Requirement: For the entries below, repeat exactly each line starting with the one that contains "- *Type:* string[]" and going on through the one that contains "对于非线性电路的分析，我们使用了图解法：", and no others.

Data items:
=-=-=

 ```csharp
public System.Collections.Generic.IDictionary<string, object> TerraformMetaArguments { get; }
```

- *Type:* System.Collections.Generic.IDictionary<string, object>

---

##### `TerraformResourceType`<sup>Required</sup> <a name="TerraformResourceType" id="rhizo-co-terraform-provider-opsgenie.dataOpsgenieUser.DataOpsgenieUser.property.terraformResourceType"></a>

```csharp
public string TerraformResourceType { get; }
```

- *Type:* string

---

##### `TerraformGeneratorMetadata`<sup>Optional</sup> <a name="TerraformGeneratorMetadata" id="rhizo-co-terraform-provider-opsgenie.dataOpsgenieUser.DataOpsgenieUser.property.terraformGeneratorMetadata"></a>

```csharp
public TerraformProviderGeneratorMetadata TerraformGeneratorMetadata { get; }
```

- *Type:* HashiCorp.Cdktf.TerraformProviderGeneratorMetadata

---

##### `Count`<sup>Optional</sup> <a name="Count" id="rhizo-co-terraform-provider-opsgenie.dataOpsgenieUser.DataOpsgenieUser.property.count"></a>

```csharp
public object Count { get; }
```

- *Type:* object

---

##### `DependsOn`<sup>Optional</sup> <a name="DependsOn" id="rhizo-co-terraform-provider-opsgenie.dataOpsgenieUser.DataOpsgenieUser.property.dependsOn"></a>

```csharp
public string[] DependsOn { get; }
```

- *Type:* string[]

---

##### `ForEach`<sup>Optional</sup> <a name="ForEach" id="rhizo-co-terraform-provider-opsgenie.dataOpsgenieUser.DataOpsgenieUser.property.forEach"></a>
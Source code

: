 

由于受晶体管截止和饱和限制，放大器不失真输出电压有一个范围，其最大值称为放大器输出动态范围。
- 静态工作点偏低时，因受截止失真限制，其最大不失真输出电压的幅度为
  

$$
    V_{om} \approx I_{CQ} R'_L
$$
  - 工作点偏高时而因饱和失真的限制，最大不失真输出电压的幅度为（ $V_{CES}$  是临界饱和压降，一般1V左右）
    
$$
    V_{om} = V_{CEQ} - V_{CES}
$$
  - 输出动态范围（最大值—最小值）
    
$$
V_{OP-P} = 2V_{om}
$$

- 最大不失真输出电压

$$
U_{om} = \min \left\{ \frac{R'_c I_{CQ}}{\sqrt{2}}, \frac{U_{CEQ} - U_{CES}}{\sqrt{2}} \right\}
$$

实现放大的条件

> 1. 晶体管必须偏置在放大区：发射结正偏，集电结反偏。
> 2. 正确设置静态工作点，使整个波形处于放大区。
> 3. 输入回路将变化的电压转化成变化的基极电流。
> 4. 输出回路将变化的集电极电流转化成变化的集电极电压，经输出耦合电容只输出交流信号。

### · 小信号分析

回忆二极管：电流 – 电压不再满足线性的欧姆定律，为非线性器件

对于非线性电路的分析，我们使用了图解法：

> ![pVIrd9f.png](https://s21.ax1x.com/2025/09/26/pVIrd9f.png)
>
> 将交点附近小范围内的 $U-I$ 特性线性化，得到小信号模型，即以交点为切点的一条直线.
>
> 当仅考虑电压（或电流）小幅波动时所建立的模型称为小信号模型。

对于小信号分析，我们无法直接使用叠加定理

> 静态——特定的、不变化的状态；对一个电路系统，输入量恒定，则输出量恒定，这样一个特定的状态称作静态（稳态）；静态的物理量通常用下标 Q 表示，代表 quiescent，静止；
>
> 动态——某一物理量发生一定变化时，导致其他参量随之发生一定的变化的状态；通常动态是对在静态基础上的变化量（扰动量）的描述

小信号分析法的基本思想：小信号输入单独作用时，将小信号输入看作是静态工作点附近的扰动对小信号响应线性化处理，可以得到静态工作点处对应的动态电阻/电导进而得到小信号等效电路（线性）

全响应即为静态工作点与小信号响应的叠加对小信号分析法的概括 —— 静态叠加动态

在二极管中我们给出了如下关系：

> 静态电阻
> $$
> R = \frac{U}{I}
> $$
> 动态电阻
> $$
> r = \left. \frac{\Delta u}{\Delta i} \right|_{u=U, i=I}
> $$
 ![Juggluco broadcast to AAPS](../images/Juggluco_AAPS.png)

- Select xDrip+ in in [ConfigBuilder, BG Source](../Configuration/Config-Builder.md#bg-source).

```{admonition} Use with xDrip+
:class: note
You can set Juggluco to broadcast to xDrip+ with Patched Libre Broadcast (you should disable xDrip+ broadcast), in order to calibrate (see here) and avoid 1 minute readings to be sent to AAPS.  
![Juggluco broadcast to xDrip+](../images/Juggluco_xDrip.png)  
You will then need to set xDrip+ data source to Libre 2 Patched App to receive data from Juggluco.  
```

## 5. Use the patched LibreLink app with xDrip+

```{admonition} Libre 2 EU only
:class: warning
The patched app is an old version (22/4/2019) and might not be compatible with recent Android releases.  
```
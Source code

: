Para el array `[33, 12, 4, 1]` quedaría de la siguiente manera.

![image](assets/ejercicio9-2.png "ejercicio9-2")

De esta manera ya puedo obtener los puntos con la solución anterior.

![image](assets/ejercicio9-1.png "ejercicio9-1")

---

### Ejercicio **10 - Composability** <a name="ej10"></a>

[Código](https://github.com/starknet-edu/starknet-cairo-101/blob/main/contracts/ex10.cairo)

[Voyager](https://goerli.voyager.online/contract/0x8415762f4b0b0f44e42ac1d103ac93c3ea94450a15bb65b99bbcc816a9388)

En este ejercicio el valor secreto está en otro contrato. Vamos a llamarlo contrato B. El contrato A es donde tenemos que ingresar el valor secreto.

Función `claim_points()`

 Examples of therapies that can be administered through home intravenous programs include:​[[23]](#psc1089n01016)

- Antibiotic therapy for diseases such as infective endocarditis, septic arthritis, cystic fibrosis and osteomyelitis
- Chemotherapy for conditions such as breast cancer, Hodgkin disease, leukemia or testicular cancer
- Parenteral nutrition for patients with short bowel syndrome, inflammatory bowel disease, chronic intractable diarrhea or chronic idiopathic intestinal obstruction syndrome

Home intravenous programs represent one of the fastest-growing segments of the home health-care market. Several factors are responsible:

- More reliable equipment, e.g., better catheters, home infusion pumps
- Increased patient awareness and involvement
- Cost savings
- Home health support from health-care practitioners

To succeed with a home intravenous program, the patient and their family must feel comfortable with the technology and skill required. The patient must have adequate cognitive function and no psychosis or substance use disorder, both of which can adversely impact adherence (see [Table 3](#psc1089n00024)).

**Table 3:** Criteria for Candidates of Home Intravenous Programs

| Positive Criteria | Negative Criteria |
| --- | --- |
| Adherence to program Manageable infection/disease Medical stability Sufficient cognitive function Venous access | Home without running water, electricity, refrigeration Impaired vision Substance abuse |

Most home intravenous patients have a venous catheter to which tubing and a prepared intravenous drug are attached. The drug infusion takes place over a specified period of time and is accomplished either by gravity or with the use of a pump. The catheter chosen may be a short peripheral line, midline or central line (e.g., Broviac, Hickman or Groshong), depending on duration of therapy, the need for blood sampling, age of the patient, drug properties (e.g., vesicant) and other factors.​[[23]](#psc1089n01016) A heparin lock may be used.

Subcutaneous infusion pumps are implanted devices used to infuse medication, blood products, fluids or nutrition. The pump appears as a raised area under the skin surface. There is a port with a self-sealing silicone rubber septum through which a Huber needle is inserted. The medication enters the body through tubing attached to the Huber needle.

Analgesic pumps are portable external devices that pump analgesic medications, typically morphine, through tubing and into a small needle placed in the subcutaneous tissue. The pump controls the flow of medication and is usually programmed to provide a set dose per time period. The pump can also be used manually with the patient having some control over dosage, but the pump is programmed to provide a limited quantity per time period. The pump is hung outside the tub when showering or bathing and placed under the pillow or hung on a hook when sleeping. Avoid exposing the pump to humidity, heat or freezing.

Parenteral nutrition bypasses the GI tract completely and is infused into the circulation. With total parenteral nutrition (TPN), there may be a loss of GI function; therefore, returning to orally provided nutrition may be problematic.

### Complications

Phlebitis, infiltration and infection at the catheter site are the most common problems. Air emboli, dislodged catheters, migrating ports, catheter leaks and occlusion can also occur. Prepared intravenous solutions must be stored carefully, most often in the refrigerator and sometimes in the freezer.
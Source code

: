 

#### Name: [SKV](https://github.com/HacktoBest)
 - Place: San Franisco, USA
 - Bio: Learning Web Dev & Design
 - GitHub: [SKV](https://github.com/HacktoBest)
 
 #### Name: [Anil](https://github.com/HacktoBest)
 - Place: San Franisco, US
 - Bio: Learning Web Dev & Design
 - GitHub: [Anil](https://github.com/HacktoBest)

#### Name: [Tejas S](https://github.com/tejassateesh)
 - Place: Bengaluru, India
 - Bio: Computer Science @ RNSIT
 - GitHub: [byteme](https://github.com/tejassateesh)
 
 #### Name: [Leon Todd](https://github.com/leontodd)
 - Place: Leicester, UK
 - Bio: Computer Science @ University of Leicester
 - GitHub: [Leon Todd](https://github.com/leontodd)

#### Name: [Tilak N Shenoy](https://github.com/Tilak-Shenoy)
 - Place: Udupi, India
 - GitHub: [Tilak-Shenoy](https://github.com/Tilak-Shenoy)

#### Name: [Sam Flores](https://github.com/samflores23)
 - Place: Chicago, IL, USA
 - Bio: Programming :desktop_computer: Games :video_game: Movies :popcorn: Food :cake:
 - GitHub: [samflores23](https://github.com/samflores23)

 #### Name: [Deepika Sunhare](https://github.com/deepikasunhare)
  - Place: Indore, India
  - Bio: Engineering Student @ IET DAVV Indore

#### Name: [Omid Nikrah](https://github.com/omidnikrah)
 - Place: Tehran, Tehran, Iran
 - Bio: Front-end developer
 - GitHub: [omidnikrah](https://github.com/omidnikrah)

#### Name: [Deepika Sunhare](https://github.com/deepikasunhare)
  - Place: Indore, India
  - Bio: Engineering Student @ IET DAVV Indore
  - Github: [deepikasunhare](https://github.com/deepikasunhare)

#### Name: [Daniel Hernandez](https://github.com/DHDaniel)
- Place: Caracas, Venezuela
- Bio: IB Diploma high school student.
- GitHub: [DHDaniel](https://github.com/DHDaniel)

=-=-=

Result for this exercise:
- *Type:* string[]

---

##### `ForEach`<sup>Optional</sup> <a name="ForEach" id="rhizo-co-terraform-provider-opsgenie.dataOpsgenieUser.DataOpsgenieUser.property.forEach"></a>
Source code

: 

由于受晶体管截止和饱和限制，放大器不失真输出电压有一个范围，其最大值称为放大器输出动态范围。
- 静态工作点偏低时，因受截止失真限制，其最大不失真输出电压的幅度为
  

$$
    V_{om} \approx I_{CQ} R'_L
$$
  - 工作点偏高时而因饱和失真的限制，最大不失真输出电压的幅度为（ $V_{CES}$  是临界饱和压降，一般1V左右）
    
$$
    V_{om} = V_{CEQ} - V_{CES}
$$
  - 输出动态范围（最大值—最小值）
    
$$
V_{OP-P} = 2V_{om}
$$

- 最大不失真输出电压

$$
U_{om} = \min \left\{ \frac{R'_c I_{CQ}}{\sqrt{2}}, \frac{U_{CEQ} - U_{CES}}{\sqrt{2}} \right\}
$$

实现放大的条件

> 1. 晶体管必须偏置在放大区：发射结正偏，集电结反偏。
> 2. 正确设置静态工作点，使整个波形处于放大区。
> 3. 输入回路将变化的电压转化成变化的基极电流。
> 4. 输出回路将变化的集电极电流转化成变化的集电极电压，经输出耦合电容只输出交流信号。

### · 小信号分析

回忆二极管：电流 – 电压不再满足线性的欧姆定律，为非线性器件

对于非线性电路的分析，我们使用了图解法：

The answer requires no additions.